Twitter Fleets are not necessary, nobody on the network was calling for them, and their implementation shows that Twitter has more interest in following the crowd than genuinely innovating. Instead, what we now have is social networks innovating from a position of desperation.
What is Fleets?
Twitter rolled out the new Fleets feature on November 17. Fleets is Twitter’s version of every other social networks’ version of Snapchat Stories that launched in October 2013. Across LinkedIn Stories, YouTube Stories, Facebook Stories, and Instagram Stories all the networks are beginning to mirror one another. They do so because stories, like with Snapchat’s user content, force users to view the content for a set period of time. This is good for advertisers and influencers, however it is bad for average users because this is innovation in name only…
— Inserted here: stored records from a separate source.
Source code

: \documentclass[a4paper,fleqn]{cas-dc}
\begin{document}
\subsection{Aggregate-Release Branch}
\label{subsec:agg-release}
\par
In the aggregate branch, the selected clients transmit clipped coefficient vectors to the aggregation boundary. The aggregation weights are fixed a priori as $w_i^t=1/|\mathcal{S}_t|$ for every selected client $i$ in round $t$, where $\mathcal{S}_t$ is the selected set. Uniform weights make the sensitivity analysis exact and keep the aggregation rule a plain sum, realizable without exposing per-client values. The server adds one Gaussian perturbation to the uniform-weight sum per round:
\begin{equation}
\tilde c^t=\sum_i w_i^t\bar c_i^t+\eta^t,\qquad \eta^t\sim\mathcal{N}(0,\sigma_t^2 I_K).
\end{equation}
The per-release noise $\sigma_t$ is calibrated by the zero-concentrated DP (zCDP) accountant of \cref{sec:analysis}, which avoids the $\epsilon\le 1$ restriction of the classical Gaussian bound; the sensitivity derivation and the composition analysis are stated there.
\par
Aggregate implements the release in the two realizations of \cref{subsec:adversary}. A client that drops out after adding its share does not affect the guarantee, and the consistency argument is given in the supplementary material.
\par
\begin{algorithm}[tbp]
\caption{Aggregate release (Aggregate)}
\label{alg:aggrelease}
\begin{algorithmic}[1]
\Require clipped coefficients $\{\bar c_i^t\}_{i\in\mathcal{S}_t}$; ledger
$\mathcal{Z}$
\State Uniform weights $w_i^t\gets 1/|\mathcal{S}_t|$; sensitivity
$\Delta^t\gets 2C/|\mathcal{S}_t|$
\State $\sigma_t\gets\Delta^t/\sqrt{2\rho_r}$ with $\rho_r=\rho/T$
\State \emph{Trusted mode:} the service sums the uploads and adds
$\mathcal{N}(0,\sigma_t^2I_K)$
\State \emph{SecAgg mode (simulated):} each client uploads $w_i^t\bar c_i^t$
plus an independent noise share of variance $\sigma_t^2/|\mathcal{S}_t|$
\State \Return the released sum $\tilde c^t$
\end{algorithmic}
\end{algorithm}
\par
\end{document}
Keeping up with the Joneses
Twitter, like all the other networks, is focused on ‘keeping up with the Joneses’, trying to be all things to all people. Networks like Twitter are trying to give the illusion of change, promoting their forward thinking credentials with consistent updates that do little, effectively trying to save face in a market that (in reality) has stagnated in users and ideas.
The machines of data they have generated have been perfected. This fiddling around the edges is done to placate creator ego’s and give the illusion of progress, keeping userbases engaged and providing content for investor reports.
A stagnant digital landscape that is focusing on the wrong things
Despite countless calls for changes to policy with regards to hate speech or misinformation, as well as huge issues with bots and trolls, Twitter has put tons of effort instead into mirroring other networks through Fleets. Change gives the illusion of the network being constantly active, but then why that lack of activity for these key issues above?
As a forum with a mission statement to give everyone the power to create and share ideas and information instantly without barriers. Twitter should reprioritise and appreciate its unique place in the market. It is never going to be a Facebook or Instagram, it is an open place of discussion. To succeed it must reclaim that goal, enacting change to make debate and public engagement more productive and enjoyable.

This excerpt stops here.